**What you will do**
Filter the entries down to the lines containing "through", and copy those lines.

______

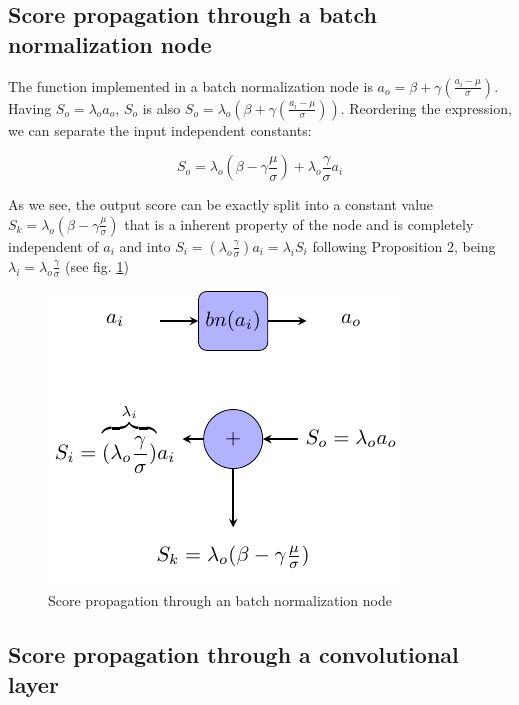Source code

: \documentclass[review]{elsarticle}
\theoremstyle{definition} %
\theoremstyle{remark}
\begin{document}
\subsection{Score propagation through a batch normalization node} 

The function implemented in a batch normalization node is $a_o = \beta + \gamma (\frac{a_i - \mu}{\sigma})$. Having $S_o = \lambda_o a_o$, $S_o$ is also $S_o = \lambda_o ( \beta + \gamma (\frac{a_i - \mu}{\sigma}))$. Reordering the expression, we can separate the input independent constants: 

\begin{equation}
	S_o = \lambda_o (\beta - \gamma \frac{\mu}{\sigma}) + \lambda_o \frac{\gamma}{\sigma}a_i
\end{equation}

As we see, the output score can be exactly split into a constant value $S_k = \lambda_o (\beta - \gamma \frac{\mu}{\sigma})$ that is a inherent property of the node and is completely independent of $a_i$ and into $S_i = (\lambda_o \frac{\gamma}{\sigma})a_i = \lambda_i S_i$ following Proposition 2, being $\lambda_i = \lambda_o \frac{\gamma}{\sigma}$ (see fig. \ref{fig:score_bn})

\begin{figure}[!ht]
	\centering
	\includegraphics{./figures/score_bn.pdf}
	\caption{Score propagation through an batch normalization node}
	\label{fig:score_bn}
\end{figure}

\subsection{Score propagation through a convolutional layer}
\end{document}
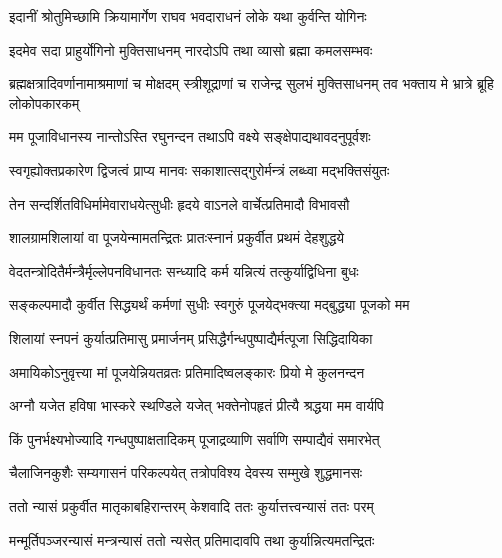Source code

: 


\addtocounter{shlokacount}{7}
\twolineshloka
{इदानीं श्रोतुमिच्छामि क्रियामार्गेण राघव}
{भवदाराधनं लोके यथा कुर्वन्ति योगिनः} %

\twolineshloka
{इदमेव सदा प्राहुर्योगिनो मुक्तिसाधनम्}
{नारदोऽपि तथा व्यासो ब्रह्मा कमलसम्भवः} %

\threelineshloka
{ब्रह्मक्षत्रादिवर्णानामाश्रमाणां च मोक्षदम्}
{स्त्रीशूद्राणां च राजेन्द्र सुलभं मुक्तिसाधनम्}
{तव भक्ताय मे भ्रात्रे ब्रूहि लोकोपकारकम्} %


\twolineshloka
{मम पूजाविधानस्य नान्तोऽस्ति रघुनन्दन}
{तथाऽपि वक्ष्ये सङ्क्षेपाद्यथावदनुपूर्वशः} %

\twolineshloka
{स्वगृह्योक्तप्रकारेण द्विजत्वं प्राप्य मानवः}
{सकाशात्सद्गुरोर्मन्त्रं लब्ध्वा मद्भक्तिसंयुतः} %

\twolineshloka
{तेन सन्दर्शितविधिर्मामेवाराधयेत्सुधीः}
{हृदये वाऽनले वार्चेत्प्रतिमादौ विभावसौ} %

\twolineshloka
{शालग्रामशिलायां वा पूजयेन्मामतन्द्रितः}
{प्रातःस्नानं प्रकुर्वीत प्रथमं देहशुद्धये} %

\twolineshloka
{वेदतन्त्रोदितैर्मन्त्रैर्मृल्लेपनविधानतः}
{सन्ध्यादि कर्म यन्नित्यं तत्कुर्याद्विधिना बुधः} %

\twolineshloka
{सङ्कल्पमादौ कुर्वीत सिद्ध्यर्थं कर्मणां सुधीः}
{स्वगुरुं पूजयेद्भक्त्या मद्बुद्ध्या पूजको मम} %

\twolineshloka
{शिलायां स्नपनं कुर्यात्प्रतिमासु प्रमार्जनम्}
{प्रसिद्धैर्गन्धपुष्पाद्यैर्मत्पूजा सिद्धिदायिका} %

\twolineshloka
{अमायिकोऽनुवृत्त्या मां पूजयेन्नियतव्रतः}
{प्रतिमादिष्वलङ्कारः प्रियो मे कुलनन्दन} %

\twolineshloka
{अग्नौ यजेत हविषा भास्करे स्थण्डिले यजेत्}
{भक्तेनोपहृतं प्रीत्यै श्रद्धया मम वार्यपि} %

\twolineshloka
{किं पुनर्भक्ष्यभोज्यादि गन्धपुष्पाक्षतादिकम्}
{पूजाद्रव्याणि सर्वाणि सम्पाद्यैवं समारभेत्} %

\twolineshloka
{चैलाजिनकुशैः सम्यगासनं परिकल्पयेत्}
{तत्रोपविश्य देवस्य सम्मुखे शुद्धमानसः} %

\twolineshloka
{ततो न्यासं प्रकुर्वीत मातृकाबहिरान्तरम्}
{केशवादि ततः कुर्यात्तत्त्वन्यासं ततः परम्} %

\twolineshloka
{मन्मूर्तिपञ्जरन्यासं मन्त्रन्यासं ततो न्यसेत्}
{प्रतिमादावपि तथा कुर्यान्नित्यमतन्द्रितः} %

______

**Exercise output**
\subsection{Score propagation through a batch normalization node} 
	\caption{Score propagation through an batch normalization node}
\subsection{Score propagation through a convolutional layer}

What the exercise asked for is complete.